#### [EXERCISE INSTRUCTIONS]
Leave out every line before the one that contains "## 📊 GitHub Stats". Please restate that line and the rest of the data word for word, through the end.
════════
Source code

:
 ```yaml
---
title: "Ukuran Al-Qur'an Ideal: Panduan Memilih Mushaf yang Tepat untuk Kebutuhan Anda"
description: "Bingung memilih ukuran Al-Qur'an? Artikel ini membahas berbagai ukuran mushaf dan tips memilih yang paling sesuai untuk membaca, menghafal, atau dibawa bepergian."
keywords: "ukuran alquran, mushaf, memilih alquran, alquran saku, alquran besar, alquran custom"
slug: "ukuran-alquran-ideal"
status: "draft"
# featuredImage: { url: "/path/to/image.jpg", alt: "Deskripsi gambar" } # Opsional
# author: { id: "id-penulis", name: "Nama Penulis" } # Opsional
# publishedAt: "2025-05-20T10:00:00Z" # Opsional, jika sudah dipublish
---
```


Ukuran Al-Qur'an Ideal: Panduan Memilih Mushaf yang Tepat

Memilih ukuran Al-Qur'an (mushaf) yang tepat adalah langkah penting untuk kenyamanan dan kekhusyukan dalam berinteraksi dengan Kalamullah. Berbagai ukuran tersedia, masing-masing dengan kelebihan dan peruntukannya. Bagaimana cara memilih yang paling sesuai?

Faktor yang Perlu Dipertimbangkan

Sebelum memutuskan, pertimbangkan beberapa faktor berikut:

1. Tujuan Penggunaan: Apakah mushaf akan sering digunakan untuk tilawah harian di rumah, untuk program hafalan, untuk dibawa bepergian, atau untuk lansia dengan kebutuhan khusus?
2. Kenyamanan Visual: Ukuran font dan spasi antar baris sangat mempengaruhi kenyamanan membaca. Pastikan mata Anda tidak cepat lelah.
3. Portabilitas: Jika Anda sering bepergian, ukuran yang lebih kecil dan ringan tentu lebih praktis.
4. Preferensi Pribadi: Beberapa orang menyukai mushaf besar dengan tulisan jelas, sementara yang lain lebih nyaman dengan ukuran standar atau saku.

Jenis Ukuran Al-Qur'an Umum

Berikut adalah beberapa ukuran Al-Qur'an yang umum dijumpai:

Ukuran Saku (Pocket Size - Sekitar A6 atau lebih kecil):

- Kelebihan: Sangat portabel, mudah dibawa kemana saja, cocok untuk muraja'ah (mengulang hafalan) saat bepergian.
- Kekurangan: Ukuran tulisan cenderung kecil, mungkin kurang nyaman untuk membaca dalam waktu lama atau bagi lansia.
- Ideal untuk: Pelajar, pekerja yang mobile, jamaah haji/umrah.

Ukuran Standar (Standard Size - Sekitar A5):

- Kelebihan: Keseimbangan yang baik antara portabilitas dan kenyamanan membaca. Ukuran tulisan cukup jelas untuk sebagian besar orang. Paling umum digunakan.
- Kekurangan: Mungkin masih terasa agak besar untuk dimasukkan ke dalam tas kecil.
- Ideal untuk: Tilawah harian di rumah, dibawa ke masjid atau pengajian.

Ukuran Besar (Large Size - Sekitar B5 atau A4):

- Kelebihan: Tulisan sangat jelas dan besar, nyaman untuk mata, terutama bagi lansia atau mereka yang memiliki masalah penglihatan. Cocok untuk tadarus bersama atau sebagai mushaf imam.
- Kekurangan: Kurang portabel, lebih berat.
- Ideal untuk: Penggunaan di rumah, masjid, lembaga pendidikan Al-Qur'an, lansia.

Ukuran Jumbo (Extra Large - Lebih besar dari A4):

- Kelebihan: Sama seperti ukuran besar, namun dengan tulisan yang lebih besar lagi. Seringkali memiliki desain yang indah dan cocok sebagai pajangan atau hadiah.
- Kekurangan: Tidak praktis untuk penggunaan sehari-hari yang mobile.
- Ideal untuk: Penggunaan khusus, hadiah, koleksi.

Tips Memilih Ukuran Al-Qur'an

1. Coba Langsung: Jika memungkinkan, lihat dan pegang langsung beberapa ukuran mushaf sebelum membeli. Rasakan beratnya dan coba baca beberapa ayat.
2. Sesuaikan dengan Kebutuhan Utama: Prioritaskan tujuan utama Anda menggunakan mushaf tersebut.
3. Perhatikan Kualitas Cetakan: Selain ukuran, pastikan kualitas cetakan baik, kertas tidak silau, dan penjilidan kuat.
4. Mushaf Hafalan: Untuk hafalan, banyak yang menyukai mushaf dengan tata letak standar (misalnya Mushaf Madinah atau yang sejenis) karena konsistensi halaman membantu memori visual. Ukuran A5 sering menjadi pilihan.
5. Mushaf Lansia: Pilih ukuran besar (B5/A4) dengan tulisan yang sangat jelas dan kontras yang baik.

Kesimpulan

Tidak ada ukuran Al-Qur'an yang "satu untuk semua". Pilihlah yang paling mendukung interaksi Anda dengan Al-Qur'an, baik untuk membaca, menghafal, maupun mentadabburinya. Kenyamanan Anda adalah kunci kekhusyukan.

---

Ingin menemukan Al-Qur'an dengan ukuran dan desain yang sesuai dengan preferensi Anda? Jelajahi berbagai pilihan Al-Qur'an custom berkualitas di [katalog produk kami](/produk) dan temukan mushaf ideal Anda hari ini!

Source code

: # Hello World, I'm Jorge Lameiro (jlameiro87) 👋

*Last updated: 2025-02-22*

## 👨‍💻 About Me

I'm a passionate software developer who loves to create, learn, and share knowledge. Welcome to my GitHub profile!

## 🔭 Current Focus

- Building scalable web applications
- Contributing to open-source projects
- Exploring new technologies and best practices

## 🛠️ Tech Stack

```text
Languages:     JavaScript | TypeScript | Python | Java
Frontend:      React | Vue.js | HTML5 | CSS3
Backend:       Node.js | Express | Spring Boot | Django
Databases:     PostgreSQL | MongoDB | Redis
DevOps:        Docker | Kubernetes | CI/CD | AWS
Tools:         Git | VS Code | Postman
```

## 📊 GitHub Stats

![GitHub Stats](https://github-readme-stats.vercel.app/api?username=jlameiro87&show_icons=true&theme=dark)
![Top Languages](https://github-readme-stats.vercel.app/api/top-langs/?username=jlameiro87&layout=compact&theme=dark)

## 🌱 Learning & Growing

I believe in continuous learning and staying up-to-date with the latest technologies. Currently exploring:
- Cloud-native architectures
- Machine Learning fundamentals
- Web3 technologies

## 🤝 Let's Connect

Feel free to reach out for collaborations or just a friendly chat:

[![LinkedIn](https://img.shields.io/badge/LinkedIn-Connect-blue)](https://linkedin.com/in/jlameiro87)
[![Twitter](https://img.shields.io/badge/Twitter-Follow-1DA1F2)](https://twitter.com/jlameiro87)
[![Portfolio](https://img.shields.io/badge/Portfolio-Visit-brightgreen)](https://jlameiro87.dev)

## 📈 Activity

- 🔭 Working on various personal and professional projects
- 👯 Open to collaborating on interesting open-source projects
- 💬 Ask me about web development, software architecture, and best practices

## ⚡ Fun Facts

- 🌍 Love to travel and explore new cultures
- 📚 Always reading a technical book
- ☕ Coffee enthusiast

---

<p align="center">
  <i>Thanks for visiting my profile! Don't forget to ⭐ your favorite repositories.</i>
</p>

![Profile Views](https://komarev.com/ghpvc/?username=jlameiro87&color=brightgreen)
════════
#### [TASK SOLUTION]
## 📊 GitHub Stats

![GitHub Stats](https://github-readme-stats.vercel.app/api?username=jlameiro87&show_icons=true&theme=dark)
![Top Languages](https://github-readme-stats.vercel.app/api/top-langs/?username=jlameiro87&layout=compact&theme=dark)

## 🌱 Learning & Growing

I believe in continuous learning and staying up-to-date with the latest technologies. Currently exploring:
- Cloud-native architectures
- Machine Learning fundamentals
- Web3 technologies

## 🤝 Let's Connect

Feel free to reach out for collaborations or just a friendly chat:

[![LinkedIn](https://img.shields.io/badge/LinkedIn-Connect-blue)](https://linkedin.com/in/jlameiro87)
[![Twitter](https://img.shields.io/badge/Twitter-Follow-1DA1F2)](https://twitter.com/jlameiro87)
[![Portfolio](https://img.shields.io/badge/Portfolio-Visit-brightgreen)](https://jlameiro87.dev)

## 📈 Activity

- 🔭 Working on various personal and professional projects
- 👯 Open to collaborating on interesting open-source projects
- 💬 Ask me about web development, software architecture, and best practices

## ⚡ Fun Facts

- 🌍 Love to travel and explore new cultures
- 📚 Always reading a technical book
- ☕ Coffee enthusiast

---

<p align="center">
  <i>Thanks for visiting my profile! Don't forget to ⭐ your favorite repositories.</i>
</p>

![Profile Views](https://komarev.com/ghpvc/?username=jlameiro87&color=brightgreen)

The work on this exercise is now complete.